» **WHAT IS REQUIRED**: Repeat exactly the lines from the one containing "this shapefile contains" through the last line of the records below, both included, and nothing else.

» **EXCERPTED DATA**:

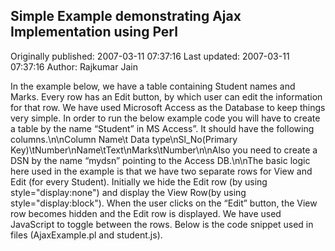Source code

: ## Simple Example demonstrating Ajax Implementation using Perl

Originally published: 2007-03-11 07:37:16
Last updated: 2007-03-11 07:37:16
Author: Rajkumar Jain

In the example below, we have a table containing Student names and Marks. Every row has an Edit button, by which user can edit the information for that row. We have used Microsoft Access as the Database to keep things very simple.  In order to run the below example code you will have to create a table by the name “Student” in MS Access”. It should have the following columns.\n\nColumn Name\t Data type\nSl_No(Primary Key)\tNumber\nName\tText\nMarks\tNumber\n\nAlso you need to create a DSN by the name “mydsn” pointing to the Access DB.\n\nThe basic logic here used in the example is that we have two separate rows for View and Edit (for every Student). Initially we hide the Edit row (by using style="display:none") and display the View Row(by using style="display:block").  When the user clicks on the “Edit” button, the View row becomes hidden and the Edit row is displayed. We have used JavaScript to toggle between the rows. Below is the code snippet used in files (AjaxExample.pl and student.js).
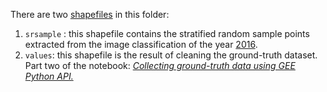 There are two [shapefiles](https://en.wikipedia.org/wiki/Shapefile) in this folder:

1. `srsample` : this shapefile contains the stratified random sample points extracted from the image classification of the year [2016](https://github.com/acoiman/lulc_zamora_1986_2016/tree/master/lulc/results/2016). 
2. `values`: this shapefile is the result of cleaning the ground-truth dataset. Part two of the notebook: *[Collecting ground-truth data using GEE Python API.](https://github.com/acoiman/lulc_zamora_1986_2016/blob/master/accuracy_assessment/notebook/reference_data.ipynb)*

» **WRITTEN SOLUTION**:
1. `srsample` : this shapefile contains the stratified random sample points extracted from the image classification of the year [2016](https://github.com/acoiman/lulc_zamora_1986_2016/tree/master/lulc/results/2016). 
2. `values`: this shapefile is the result of cleaning the ground-truth dataset. Part two of the notebook: *[Collecting ground-truth data using GEE Python API.](https://github.com/acoiman/lulc_zamora_1986_2016/blob/master/accuracy_assessment/notebook/reference_data.ipynb)*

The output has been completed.